Exercise requirements -
The expected answer comprises all lines from the entries that contain the string "itemize".

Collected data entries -
:::::
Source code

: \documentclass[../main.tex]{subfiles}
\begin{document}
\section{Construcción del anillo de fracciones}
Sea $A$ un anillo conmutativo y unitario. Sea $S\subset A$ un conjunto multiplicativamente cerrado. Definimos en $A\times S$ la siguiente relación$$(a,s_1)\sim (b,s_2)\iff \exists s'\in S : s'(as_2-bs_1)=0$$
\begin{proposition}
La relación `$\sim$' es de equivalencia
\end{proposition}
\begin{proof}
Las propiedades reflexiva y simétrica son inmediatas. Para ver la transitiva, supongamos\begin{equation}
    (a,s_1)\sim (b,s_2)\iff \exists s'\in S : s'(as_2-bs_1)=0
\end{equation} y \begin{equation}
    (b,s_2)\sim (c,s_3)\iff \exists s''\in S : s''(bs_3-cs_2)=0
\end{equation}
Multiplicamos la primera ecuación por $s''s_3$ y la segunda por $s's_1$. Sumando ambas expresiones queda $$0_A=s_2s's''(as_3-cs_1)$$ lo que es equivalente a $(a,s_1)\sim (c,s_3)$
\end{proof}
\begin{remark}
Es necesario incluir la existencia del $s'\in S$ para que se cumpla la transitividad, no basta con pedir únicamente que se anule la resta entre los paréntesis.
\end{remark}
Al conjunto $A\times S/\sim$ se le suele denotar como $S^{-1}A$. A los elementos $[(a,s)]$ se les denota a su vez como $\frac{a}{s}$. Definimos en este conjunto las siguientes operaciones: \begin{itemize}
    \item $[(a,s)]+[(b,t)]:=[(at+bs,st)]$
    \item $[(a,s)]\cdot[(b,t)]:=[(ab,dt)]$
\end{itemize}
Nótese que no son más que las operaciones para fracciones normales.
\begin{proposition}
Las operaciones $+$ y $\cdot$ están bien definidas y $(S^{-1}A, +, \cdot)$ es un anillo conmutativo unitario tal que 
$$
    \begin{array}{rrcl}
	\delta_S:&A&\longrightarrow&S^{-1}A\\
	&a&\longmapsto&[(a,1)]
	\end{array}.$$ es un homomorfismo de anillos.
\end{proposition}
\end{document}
:::::
Exercise output -
Al conjunto $A\times S/\sim$ se le suele denotar como $S^{-1}A$. A los elementos $[(a,s)]$ se les denota a su vez como $\frac{a}{s}$. Definimos en este conjunto las siguientes operaciones: \begin{itemize}
\end{itemize}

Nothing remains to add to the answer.